И имя твоё, словно старая песня,

Приходит ко мне. Кто её запретит?

Кто её перескажет?

Мне скучно и тесно

В этом мире уютном, где тщетно горит

В керосиновых лампах огонь Прометея -

Опалёнными перьями фитилей...

Подойди же ко мне. Наклонись.
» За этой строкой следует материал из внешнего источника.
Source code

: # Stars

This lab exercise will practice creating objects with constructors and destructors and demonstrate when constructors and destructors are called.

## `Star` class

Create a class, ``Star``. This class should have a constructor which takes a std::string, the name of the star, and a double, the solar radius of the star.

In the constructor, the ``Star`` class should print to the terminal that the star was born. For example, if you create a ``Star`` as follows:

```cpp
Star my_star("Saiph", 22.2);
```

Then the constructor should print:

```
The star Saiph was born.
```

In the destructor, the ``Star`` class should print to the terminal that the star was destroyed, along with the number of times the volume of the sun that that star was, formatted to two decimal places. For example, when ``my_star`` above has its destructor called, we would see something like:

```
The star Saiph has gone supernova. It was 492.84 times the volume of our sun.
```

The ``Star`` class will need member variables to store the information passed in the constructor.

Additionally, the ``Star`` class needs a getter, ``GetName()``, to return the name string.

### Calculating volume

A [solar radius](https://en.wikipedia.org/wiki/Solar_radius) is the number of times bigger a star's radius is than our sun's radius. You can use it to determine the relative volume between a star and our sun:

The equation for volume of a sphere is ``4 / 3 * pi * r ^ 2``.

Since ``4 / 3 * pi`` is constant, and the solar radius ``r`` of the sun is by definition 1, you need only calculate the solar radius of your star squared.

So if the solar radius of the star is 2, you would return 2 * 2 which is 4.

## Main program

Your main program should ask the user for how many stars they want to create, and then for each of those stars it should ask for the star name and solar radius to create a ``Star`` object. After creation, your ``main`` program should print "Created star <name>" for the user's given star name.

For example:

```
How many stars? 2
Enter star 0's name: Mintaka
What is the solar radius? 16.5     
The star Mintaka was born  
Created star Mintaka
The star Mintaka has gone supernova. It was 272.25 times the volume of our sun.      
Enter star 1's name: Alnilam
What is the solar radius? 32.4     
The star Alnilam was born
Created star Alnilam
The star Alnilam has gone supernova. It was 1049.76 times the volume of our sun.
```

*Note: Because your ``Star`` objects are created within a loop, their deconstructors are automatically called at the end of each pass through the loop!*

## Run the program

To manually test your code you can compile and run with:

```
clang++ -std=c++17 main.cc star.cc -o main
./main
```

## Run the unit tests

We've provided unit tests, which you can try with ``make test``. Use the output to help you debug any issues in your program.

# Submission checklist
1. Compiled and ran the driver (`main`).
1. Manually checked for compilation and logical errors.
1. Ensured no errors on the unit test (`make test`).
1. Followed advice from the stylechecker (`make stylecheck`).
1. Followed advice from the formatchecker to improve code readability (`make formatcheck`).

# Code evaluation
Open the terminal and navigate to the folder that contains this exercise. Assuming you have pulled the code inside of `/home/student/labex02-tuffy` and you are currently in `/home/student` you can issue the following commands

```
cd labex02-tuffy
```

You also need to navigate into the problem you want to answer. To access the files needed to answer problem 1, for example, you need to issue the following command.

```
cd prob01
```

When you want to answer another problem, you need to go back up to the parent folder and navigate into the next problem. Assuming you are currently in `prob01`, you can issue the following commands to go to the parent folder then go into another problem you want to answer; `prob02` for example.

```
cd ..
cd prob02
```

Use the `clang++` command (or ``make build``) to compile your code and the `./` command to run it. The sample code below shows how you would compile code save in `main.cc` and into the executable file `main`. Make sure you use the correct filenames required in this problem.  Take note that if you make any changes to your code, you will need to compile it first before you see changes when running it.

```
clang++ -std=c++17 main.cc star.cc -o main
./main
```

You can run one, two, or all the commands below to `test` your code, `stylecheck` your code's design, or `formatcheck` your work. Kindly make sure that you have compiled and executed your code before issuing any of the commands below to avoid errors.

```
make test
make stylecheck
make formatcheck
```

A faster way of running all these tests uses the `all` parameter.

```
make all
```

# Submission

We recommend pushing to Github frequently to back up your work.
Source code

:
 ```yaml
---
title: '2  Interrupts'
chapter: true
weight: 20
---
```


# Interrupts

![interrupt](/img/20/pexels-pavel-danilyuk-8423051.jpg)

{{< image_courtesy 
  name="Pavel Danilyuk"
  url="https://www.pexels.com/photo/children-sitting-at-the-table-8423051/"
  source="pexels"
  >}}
Пожалей!

У меня ли на сердце пустая затея,

У меня ли на сердце полынь да песок,

Да охрипшие ветры!

Послушай, подруга,

Полюби хоть на вьюгу, на этот часок,

Я к тебе приближаюсь.

Ты, может быть, с юга,

Выпускай же на волю своих лебедей, -

Красно солнышко падает в синее море

И - за пазухой прячется ножик-злодей,

И - голодной собакой шатается горе...

Если всё как раскрытые карты, я сам

На сегодня поверю - сквозь вихри разбега,

Рассыпаясь, летят по твоим волосам

Вифлеемские звёзды российского снега.

(1931 г.)

Сквозь тревожную сумятицу души, переданной рваным ритмом размера, до предельной высоты чувства взлетает поэт: в образе любимой видится ему и смысл собственной судьбы, и сказка Родины, - и его подруга возносится в воображении до олицетворённой и, одновременно, мистической Приснодевы:

...Рассыпаясь, летят по твоим волосам Вифлеемские звёзды российского снега.

В стихах Васильева запечатлено множество состояний и оттенков любовной страсти - от стремительного и лёгкого полёта влюблённости до полнокровной, горячей и в то же время одухотворённой чувственности, есть в них жёсткий, плотский, на грани натурализма ряд («Любовь на кунцевской даче»), но всегда это чувство сказочно, безоглядно-открыто, искренно и сильно.

Шла берёза льда напиться,

Гнула белое плечо.

У тебя ж огонь ещё:

В тёмном золоте светлица,

Синий свет в сенях толпится,

Дышат шубы горячо.

Отвори пошире двери,

Синий свет пусти к себе,

Чтобы он павлиньи перья

Расстелил по всей избе,

Чтобы был тот свет угарен,

Чтоб в окно, скуласт и смел,

В иглах сосен вместо стрел,

Волчий месяц, как татарин,

Губы вытянув, смотрел.

...Колдовским дышать угаром

И в твоих глазах тонуть!

(«Песня», 1932 г.)

Поэт то призывает: «Вся ситцевая, летняя приснись...», то мнится ему: «Я поцелую тяжкие ресницы, / Как голубь пьёт - легко и горячо...»; то вспоминает: «Дорогая, я к тебе приходил, / Губы твои запрокидывал, долго пил»; то тревожится: «Я нарочно вглядываю мимо, - / Я боюсь постичь твои черты! / Вдруг услышу отзвук нелюбимый; / Голос тихий, голос твой родимый - / Я страшусь, чтоб не запела ты!»; то провидит: «И бежит в глазах твоих Россия, / Прадедов беспутная страна. / Настя, Настенька, Анастасия. / Почему душа твоя темна?»; то проклинает: «Но молчишь ты... Девка расписная, / Дура в лентах, серьгах и шелках!»

Вершина любовной лирики Павла Васильева, конечно же, «Стихи в честь Натальи» (1934), где он как поэт и как человек сказался с предельной полнотой и силой всех своих чувств, - так вольная река по весне разливается во всей своей могучей широте, отражая в блёстках горячих искр, и солнце, и небо, и землю.